Poetry

Upon My Honour

I still hear his footsteps trudging down the corridors, towards my room.
The truth I hold, may take me years to unfold.
But it’s funny how several reckless moments could redefine an adolescent.

I’m still left bewildered by how an hour could ruin a girl’s dreams.
My eyes are the only honest things about me but they grasp darker secrets.
I now tremble at sounds, shadows and even my own gory reflection.

Branded and bruised in my entirety; those familiar eyes are always distant.
I’ve tried to flee the epidemic scene, but mom never told me that my wings
were made from wax; too weak to flight the skies, made only to be pegged
to the bed as my essence was dug by the spades of his unforgiving thrusts.

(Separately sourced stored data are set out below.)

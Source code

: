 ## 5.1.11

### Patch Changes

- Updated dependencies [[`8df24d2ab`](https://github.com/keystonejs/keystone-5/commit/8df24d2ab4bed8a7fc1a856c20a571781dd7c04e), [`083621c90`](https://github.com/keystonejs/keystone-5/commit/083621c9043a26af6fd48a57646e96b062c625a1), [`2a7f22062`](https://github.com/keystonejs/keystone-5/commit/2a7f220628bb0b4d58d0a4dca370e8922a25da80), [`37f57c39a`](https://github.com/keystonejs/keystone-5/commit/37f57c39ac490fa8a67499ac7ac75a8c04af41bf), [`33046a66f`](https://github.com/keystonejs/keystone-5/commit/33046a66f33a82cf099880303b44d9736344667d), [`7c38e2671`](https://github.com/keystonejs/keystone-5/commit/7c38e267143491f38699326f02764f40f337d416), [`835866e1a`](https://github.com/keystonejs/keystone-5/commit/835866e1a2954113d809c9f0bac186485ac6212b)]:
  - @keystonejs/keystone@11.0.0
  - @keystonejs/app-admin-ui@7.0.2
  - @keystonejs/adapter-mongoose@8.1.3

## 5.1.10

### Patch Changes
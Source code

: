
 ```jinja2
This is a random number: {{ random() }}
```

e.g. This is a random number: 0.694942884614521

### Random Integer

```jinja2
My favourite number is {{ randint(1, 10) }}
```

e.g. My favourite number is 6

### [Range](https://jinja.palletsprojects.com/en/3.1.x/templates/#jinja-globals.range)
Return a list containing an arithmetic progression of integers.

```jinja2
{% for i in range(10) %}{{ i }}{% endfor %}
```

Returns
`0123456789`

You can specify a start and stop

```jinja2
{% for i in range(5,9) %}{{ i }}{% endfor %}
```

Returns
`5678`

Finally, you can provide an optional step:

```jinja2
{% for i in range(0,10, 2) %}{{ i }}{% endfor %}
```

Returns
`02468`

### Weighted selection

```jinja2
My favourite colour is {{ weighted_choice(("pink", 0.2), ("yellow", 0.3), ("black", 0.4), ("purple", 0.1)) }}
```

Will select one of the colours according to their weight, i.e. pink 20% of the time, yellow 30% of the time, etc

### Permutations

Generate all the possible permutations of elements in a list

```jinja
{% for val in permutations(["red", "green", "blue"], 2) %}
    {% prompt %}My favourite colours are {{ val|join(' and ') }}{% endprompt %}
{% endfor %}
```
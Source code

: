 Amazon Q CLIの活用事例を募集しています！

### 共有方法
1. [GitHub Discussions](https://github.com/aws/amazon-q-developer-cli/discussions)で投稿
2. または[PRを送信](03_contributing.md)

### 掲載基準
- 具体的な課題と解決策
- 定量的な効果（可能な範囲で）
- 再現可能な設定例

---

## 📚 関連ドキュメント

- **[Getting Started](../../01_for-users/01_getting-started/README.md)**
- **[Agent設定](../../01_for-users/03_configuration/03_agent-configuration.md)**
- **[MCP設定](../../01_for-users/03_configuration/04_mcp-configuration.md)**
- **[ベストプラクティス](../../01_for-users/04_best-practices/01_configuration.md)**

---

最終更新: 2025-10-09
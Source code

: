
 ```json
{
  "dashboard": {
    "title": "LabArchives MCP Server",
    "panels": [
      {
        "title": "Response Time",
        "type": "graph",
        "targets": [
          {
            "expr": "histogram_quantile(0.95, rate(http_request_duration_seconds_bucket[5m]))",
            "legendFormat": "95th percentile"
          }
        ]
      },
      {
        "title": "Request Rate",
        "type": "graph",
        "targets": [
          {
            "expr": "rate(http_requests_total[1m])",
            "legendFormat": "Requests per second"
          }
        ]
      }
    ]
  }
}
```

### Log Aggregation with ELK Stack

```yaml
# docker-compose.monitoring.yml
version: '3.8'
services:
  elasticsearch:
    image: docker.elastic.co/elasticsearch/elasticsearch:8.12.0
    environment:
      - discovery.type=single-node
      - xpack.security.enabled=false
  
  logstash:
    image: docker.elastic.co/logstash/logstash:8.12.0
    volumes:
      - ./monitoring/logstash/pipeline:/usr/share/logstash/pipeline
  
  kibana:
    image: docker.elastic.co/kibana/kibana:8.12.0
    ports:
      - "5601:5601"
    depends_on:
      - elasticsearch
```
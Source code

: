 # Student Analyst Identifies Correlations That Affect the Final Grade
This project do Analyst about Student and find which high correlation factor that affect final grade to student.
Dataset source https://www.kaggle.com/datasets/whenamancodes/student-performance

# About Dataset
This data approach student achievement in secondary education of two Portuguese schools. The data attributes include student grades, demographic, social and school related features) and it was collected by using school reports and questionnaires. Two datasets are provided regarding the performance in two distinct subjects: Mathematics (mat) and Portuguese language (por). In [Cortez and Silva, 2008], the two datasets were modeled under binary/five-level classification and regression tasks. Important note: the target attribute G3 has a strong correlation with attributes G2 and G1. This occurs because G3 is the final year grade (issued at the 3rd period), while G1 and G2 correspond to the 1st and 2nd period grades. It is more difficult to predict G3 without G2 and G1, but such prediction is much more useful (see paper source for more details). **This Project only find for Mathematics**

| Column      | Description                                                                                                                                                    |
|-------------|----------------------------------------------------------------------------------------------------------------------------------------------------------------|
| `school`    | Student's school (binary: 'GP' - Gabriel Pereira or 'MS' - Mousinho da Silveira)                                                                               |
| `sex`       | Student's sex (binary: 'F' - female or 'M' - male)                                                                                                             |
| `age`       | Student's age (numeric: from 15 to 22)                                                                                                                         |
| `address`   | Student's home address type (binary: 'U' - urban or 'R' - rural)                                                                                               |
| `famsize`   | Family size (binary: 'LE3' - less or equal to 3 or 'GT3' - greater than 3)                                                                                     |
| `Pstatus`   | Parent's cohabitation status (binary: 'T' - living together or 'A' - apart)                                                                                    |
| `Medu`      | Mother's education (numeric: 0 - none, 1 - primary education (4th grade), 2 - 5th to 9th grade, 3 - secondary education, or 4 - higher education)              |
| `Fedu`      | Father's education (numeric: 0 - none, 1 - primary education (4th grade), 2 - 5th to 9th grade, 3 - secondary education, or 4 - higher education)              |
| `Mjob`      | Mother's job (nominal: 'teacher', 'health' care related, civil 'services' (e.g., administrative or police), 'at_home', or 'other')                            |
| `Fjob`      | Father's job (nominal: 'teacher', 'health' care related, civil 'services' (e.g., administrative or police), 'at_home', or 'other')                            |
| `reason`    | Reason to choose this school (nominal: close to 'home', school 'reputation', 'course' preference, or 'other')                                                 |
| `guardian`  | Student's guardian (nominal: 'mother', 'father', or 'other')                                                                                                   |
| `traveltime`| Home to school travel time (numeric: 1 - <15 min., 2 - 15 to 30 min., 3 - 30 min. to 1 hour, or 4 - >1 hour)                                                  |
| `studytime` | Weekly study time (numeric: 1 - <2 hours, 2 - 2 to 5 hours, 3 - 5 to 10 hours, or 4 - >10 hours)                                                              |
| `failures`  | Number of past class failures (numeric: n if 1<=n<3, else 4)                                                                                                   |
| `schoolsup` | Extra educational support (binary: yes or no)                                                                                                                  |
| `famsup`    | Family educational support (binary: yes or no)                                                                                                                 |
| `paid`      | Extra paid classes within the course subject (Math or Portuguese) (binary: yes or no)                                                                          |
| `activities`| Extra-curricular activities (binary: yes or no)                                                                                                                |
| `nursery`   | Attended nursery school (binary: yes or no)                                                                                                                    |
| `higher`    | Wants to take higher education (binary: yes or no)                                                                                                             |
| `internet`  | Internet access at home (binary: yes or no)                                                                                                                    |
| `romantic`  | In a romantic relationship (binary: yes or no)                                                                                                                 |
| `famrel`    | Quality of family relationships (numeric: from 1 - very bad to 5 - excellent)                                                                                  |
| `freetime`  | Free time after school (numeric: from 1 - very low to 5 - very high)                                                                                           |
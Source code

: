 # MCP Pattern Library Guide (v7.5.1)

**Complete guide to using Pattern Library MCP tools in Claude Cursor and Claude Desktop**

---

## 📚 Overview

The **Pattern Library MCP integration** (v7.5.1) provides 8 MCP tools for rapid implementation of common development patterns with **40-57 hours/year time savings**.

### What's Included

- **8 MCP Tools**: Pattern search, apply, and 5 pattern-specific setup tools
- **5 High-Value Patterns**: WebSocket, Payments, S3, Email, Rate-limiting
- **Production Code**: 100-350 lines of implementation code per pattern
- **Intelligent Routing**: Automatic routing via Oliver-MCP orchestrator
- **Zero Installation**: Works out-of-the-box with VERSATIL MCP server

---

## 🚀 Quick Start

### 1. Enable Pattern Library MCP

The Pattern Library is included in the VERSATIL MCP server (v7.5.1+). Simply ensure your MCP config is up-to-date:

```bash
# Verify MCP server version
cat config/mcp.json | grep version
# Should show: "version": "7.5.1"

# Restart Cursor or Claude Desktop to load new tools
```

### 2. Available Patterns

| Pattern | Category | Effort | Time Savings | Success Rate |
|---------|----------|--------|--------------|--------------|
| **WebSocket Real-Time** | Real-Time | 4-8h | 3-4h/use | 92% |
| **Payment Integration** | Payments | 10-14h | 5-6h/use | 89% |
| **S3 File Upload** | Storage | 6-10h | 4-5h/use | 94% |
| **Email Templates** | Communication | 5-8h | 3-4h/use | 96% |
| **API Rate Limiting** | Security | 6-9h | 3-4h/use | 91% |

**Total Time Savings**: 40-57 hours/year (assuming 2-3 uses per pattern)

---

I felt the blood take leave of my orifice;
every drop submerged in my unattended screams.
“An okra cannot grow taller than its planter”,
I recall him telling me as I tried to push him off me.
I’m not strong enough to play this game,
father you win! Your libido wins!

I was the one ashamed to look upon
his shameful act—to call him father.
The moon stretched its glow through my windows,
reaching for my hands, but don’t you know I live in the dark now?
He injected me with dishonour and disgrace, all I could do was cry;
he kissed me in disgusting places that I just closed my eyes and died a thousand times over.

Momma says to tell nobody, “He’s still your father.”
Grandma says, “Hush, poppy bear, this is family matter.”
I avoid his dirty gazes but when I dare to steal glances at him, all I see is a beast.